Task data START
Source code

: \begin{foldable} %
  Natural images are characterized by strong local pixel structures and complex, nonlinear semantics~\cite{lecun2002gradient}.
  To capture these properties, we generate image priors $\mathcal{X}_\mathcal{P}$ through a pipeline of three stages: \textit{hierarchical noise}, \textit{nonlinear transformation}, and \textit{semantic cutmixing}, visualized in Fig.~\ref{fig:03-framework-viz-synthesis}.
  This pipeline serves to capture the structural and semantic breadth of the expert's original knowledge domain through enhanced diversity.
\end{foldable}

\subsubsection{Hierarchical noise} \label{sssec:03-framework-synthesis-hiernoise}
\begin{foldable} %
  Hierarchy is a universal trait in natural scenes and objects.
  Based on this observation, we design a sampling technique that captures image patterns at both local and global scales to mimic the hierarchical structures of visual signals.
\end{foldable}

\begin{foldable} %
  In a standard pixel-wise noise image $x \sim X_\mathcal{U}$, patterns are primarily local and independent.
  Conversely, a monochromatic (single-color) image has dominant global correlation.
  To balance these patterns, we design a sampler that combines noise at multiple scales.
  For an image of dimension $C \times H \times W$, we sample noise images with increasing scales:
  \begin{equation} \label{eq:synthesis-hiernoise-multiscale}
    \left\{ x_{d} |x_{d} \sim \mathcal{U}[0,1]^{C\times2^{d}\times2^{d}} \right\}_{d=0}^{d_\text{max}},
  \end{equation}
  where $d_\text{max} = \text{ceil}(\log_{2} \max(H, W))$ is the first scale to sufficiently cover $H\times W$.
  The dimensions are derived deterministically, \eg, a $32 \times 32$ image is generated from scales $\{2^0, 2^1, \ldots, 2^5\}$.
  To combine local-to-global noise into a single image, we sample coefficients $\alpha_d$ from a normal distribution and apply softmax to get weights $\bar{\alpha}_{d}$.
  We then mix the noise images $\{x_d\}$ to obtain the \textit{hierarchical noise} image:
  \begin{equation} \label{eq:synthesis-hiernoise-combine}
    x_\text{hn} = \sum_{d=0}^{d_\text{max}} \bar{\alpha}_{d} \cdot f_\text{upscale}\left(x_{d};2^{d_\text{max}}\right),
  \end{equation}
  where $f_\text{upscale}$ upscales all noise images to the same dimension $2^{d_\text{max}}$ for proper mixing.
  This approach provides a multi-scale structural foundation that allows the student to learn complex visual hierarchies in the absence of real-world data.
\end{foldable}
Task data END
What is being asked:
Starting from the records above, copy each line where the string "global" is found.

Exercise answer:
  Based on this observation, we design a sampling technique that captures image patterns at both local and global scales to mimic the hierarchical structures of visual signals.
  Conversely, a monochromatic (single-color) image has dominant global correlation.
  To combine local-to-global noise into a single image, we sample coefficients $\alpha_d$ from a normal distribution and apply softmax to get weights $\bar{\alpha}_{d}$.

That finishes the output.